Task item: Return the lines of the data below exactly. Start at the first and end with the line containing "2020 at 09:55:44_".

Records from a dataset
╭──

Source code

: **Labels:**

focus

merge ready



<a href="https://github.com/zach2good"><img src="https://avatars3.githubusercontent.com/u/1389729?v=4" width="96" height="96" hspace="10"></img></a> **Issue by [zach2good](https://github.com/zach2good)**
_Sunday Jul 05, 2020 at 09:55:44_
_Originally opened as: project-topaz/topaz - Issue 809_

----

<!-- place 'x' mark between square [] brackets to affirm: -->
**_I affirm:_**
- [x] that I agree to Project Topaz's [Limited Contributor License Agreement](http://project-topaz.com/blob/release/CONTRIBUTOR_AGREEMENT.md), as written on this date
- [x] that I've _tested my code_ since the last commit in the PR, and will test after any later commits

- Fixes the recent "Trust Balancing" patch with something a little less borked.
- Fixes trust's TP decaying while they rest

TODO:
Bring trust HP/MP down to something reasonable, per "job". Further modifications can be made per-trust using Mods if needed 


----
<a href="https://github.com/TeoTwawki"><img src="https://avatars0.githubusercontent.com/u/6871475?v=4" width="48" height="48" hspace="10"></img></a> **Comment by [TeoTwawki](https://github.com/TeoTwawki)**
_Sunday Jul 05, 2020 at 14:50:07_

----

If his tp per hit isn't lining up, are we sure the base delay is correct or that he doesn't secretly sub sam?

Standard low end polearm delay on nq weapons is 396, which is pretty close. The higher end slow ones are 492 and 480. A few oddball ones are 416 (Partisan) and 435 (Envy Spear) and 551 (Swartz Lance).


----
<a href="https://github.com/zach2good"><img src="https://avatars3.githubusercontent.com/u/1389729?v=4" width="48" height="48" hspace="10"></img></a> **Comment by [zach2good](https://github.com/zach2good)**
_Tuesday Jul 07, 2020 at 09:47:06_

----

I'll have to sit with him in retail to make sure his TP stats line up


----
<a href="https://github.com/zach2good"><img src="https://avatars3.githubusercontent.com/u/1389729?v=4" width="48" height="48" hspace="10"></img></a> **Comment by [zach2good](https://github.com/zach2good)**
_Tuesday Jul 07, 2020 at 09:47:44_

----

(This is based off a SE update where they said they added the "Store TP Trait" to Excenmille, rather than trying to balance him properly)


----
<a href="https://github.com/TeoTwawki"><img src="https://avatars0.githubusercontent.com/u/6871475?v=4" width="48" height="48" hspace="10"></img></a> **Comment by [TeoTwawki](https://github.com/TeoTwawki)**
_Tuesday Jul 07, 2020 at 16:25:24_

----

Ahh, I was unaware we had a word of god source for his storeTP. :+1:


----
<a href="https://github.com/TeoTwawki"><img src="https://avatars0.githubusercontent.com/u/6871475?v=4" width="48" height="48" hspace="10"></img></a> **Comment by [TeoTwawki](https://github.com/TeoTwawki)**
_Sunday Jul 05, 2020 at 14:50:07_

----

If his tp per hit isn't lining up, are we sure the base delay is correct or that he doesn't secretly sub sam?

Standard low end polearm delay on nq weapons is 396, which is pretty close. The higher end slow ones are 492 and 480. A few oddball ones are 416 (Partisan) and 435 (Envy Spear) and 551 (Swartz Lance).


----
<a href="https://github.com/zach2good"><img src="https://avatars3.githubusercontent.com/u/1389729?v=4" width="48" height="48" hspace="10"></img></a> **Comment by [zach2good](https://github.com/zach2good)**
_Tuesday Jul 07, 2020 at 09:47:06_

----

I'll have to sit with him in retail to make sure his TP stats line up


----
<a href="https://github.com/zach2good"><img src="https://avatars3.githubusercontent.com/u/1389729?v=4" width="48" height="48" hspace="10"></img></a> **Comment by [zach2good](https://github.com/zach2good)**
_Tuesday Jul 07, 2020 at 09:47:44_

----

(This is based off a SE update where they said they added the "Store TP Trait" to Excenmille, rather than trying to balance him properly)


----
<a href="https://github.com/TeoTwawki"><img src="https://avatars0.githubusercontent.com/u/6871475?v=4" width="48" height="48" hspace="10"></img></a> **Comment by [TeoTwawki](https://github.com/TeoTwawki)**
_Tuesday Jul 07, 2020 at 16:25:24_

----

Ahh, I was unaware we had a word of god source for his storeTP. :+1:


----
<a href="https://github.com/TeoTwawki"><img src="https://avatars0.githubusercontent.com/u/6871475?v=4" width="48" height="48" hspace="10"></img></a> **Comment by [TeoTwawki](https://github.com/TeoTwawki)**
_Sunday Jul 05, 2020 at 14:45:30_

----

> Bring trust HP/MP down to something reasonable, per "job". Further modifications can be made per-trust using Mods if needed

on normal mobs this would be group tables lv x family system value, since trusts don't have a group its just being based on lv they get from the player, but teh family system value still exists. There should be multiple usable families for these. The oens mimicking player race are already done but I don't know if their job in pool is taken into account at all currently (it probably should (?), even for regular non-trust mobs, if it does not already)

╰──

Answer to the problem:
Source code

: **Labels:**

focus

merge ready



<a href="https://github.com/zach2good"><img src="https://avatars3.githubusercontent.com/u/1389729?v=4" width="96" height="96" hspace="10"></img></a> **Issue by [zach2good](https://github.com/zach2good)**
_Sunday Jul 05, 2020 at 09:55:44_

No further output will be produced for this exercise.